━━━ The records
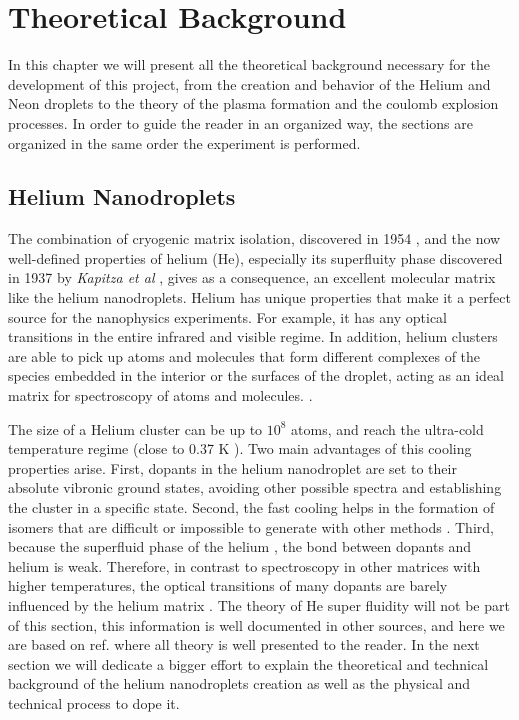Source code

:\chapter{Theoretical Background}

In this chapter we will present all the theoretical background necessary for the development of this project, from the creation and behavior of the Helium and Neon droplets to the theory of the plasma formation and the coulomb explosion processes. In order to guide the reader in an organized way, the sections are organized in the same order the experiment is performed.


\section{Helium Nanodroplets}

The combination of cryogenic matrix isolation, discovered in 1954 \cite{whittle_matrix_1954}, and the now well-defined properties of helium (He), especially its superfluity phase discovered in 1937 by \textit{Kapitza et al} \cite{kapitza_viscosity_1938}, gives as a consequence, an excellent molecular matrix like the helium nanodroplets.
Helium has unique properties that make it a perfect source for the nanophysics experiments. For example, it has any optical transitions in the entire infrared and visible regime. In addition, helium clusters are able to pick up atoms and molecules that form different complexes of the species embedded in the interior or the surfaces of the droplet, acting as an ideal matrix for spectroscopy of atoms and molecules. \cite{stienkemeier_spectroscopy_2006}\cite{toennies_superfluid_2004}.

The size of a Helium cluster can be up to $10^{8}$ atoms, and reach the ultra-cold temperature regime (close to 0.37 K \cite{toennies_spectroscopy_1998})\cite{enss_low-temperature_2005}.
Two main advantages of this cooling properties arise. First, dopants in the helium nanodroplet are set to their absolute vibronic ground states, avoiding other possible spectra and establishing the cluster in a specific state. Second, the fast cooling helps in the formation of isomers that are difficult or impossible to generate with other methods \cite{nauta_nonequilibrium_1999}. Third, because the superfluid phase of the helium \cite{grebenev_superfluidity_1998}, the bond between dopants and helium is weak. Therefore, in contrast to spectroscopy in other matrices with higher temperatures, the optical transitions of many dopants are barely influenced by the helium matrix \cite{toennies_superfluid_2004}. 
The theory of He super fluidity will not be part of this section, this information is well documented in other sources, and here we are based on ref.\cite{enss_low-temperature_2005} where all theory is well presented to the reader. In the next section we will dedicate a bigger effort to explain the theoretical and technical background of the helium nanodroplets creation as well as the physical and technical process to dope it. 

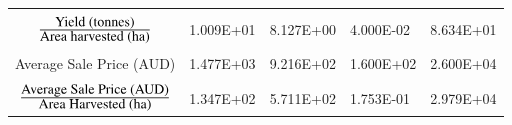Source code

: \documentclass[review,12pt,authoryear]{elsarticle}
\begin{document}
\begin{linenumbers}
\begin{table}[]
\begin{tabular}{@{}cllll@{}}
          \multicolumn{1}{l}{} &  &  &  &  \\
          $\mbox{Yield (tonnes)}\over \mbox{Area harvested (ha)}$ & 1.009E+01 & 8.127E+00 & 4.000E-02 & 8.634E+01 \\
          \multicolumn{1}{l}{} &  &  &  &  \\
          {Average Sale Price (AUD)} & 1.477E+03 & 9.216E+02 & 1.600E+02 & 2.600E+04 \\
          \multicolumn{1}{l}{} &  &  &  &  \\
          $\mbox{Average Sale Price (AUD)} \over \mbox{Area Harvested (ha)}$ & 1.347E+02 & 5.711E+02 & 1.753E-01 & 2.979E+04 \\ \bottomrule
          \end{tabular}
  \end{table}


\end{linenumbers}
\end{document}
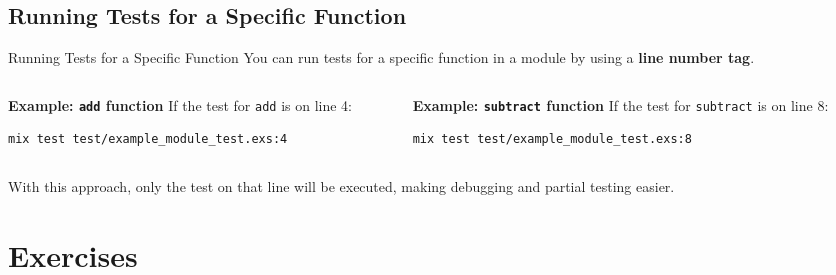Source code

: \documentclass[aspectratio=169, table]{beamer}
\begin{document}
\subsection{Running Tests for a Specific Function}
\begin{frame}[fragile]{Running Tests for a Specific Function}
\vspace{15pt}
You can run tests for a specific function in a module  
by using a \textbf{line number tag}.  
\vspace{10pt}
\begin{columns}
\begin{column}[t]{0.48\textwidth}
\textbf{Example: \texttt{add} function}  
If the test for \texttt{add} is on line 4:  
\begin{lstlisting}[language=bash]
mix test test/example_module_test.exs:4
\end{lstlisting}
\end{column}

\begin{column}[t]{0.52\textwidth}
\textbf{Example: \texttt{subtract} function}  
If the test for \texttt{subtract} is on line 8:  
\begin{lstlisting}[language=bash]
mix test test/example_module_test.exs:8
\end{lstlisting}
\end{column}
\end{columns}

\vspace{8pt}
With this approach, only the test on that line will be executed,  
making debugging and partial testing easier.  
\end{frame}

\section{Exercises}
\end{document}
━━━━━━
#### Task goal
Across all the entries, how many lines hold the string "textwidth"? Only the number is needed.

#### Output
2